### Work task
Please copy, exactly as they appear below, the lines from the one containing "### Tunnel Capo Noli, assemblea pubblica" through the one containing "### Macellai arrestati".

Collected data

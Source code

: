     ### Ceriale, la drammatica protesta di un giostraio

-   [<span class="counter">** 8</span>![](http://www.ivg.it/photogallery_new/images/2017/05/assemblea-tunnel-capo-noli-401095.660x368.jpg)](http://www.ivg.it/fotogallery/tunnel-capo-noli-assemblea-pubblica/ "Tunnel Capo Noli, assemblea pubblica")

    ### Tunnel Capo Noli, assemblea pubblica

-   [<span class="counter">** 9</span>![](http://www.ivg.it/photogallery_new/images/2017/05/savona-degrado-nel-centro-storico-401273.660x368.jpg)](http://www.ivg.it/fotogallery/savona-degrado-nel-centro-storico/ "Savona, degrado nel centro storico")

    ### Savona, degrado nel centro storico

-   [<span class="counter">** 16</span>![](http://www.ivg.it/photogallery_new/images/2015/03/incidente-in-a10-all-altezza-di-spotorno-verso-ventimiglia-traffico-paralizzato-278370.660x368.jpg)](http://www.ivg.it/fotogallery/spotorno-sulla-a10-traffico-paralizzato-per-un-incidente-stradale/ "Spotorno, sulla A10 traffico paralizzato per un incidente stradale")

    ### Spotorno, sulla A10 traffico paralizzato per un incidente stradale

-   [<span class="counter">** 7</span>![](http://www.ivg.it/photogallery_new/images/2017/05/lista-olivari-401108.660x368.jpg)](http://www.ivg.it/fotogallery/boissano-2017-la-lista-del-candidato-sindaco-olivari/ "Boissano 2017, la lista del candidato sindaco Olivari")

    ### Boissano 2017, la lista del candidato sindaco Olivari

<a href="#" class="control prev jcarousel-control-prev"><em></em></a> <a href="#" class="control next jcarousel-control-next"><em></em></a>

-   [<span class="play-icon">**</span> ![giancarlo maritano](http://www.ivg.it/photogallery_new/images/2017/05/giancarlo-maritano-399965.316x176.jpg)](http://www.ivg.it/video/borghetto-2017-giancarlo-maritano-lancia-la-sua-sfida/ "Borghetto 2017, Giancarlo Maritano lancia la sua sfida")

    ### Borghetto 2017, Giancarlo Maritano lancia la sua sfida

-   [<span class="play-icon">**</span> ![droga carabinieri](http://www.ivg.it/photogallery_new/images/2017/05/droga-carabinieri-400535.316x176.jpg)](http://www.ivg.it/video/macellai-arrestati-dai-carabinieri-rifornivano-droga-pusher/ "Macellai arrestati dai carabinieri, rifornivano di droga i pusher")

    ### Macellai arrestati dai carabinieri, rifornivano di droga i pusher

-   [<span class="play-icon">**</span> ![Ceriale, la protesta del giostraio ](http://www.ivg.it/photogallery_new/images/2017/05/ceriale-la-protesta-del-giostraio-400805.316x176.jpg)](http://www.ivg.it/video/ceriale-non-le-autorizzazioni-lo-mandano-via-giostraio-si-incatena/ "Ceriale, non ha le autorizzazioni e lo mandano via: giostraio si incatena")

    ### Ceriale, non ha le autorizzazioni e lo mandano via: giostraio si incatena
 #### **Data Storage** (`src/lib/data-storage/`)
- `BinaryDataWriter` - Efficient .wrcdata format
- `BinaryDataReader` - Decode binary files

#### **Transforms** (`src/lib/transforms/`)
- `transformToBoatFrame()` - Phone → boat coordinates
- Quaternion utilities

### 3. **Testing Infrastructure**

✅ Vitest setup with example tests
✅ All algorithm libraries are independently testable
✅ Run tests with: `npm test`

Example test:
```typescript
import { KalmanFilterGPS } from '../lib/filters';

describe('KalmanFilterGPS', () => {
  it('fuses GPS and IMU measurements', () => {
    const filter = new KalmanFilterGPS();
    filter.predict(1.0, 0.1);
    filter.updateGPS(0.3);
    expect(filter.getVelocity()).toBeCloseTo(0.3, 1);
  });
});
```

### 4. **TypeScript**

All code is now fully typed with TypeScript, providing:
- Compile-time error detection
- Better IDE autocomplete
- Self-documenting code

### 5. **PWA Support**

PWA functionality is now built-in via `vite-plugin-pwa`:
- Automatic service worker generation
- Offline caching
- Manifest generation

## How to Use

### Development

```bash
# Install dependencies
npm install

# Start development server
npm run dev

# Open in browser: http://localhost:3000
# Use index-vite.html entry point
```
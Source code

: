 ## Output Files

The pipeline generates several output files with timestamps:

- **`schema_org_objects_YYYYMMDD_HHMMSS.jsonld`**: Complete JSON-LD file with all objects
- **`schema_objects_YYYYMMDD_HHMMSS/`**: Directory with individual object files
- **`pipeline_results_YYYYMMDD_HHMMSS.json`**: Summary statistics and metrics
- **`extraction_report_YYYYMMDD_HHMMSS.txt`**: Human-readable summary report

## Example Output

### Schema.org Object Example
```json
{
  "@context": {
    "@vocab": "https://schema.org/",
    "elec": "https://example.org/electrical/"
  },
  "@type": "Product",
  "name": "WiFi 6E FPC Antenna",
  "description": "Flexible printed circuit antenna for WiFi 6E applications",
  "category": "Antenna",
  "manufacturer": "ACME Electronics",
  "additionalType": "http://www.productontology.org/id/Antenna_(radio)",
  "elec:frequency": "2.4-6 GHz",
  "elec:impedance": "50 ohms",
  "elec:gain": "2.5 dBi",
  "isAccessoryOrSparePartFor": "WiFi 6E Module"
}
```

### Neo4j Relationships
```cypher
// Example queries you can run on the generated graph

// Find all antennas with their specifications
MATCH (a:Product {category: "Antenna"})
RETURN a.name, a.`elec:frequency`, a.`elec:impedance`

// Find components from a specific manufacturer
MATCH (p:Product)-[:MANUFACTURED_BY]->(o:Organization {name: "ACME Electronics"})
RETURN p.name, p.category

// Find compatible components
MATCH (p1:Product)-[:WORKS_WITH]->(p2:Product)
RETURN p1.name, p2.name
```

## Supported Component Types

### Answer to the problem
    ### Tunnel Capo Noli, assemblea pubblica

-   [<span class="counter">** 9</span>![](http://www.ivg.it/photogallery_new/images/2017/05/savona-degrado-nel-centro-storico-401273.660x368.jpg)](http://www.ivg.it/fotogallery/savona-degrado-nel-centro-storico/ "Savona, degrado nel centro storico")

    ### Savona, degrado nel centro storico

-   [<span class="counter">** 16</span>![](http://www.ivg.it/photogallery_new/images/2015/03/incidente-in-a10-all-altezza-di-spotorno-verso-ventimiglia-traffico-paralizzato-278370.660x368.jpg)](http://www.ivg.it/fotogallery/spotorno-sulla-a10-traffico-paralizzato-per-un-incidente-stradale/ "Spotorno, sulla A10 traffico paralizzato per un incidente stradale")

    ### Spotorno, sulla A10 traffico paralizzato per un incidente stradale

-   [<span class="counter">** 7</span>![](http://www.ivg.it/photogallery_new/images/2017/05/lista-olivari-401108.660x368.jpg)](http://www.ivg.it/fotogallery/boissano-2017-la-lista-del-candidato-sindaco-olivari/ "Boissano 2017, la lista del candidato sindaco Olivari")

    ### Boissano 2017, la lista del candidato sindaco Olivari

<a href="#" class="control prev jcarousel-control-prev"><em></em></a> <a href="#" class="control next jcarousel-control-next"><em></em></a>

-   [<span class="play-icon">**</span> ![giancarlo maritano](http://www.ivg.it/photogallery_new/images/2017/05/giancarlo-maritano-399965.316x176.jpg)](http://www.ivg.it/video/borghetto-2017-giancarlo-maritano-lancia-la-sua-sfida/ "Borghetto 2017, Giancarlo Maritano lancia la sua sfida")

    ### Borghetto 2017, Giancarlo Maritano lancia la sua sfida

-   [<span class="play-icon">**</span> ![droga carabinieri](http://www.ivg.it/photogallery_new/images/2017/05/droga-carabinieri-400535.316x176.jpg)](http://www.ivg.it/video/macellai-arrestati-dai-carabinieri-rifornivano-droga-pusher/ "Macellai arrestati dai carabinieri, rifornivano di droga i pusher")

    ### Macellai arrestati dai carabinieri, rifornivano di droga i pusher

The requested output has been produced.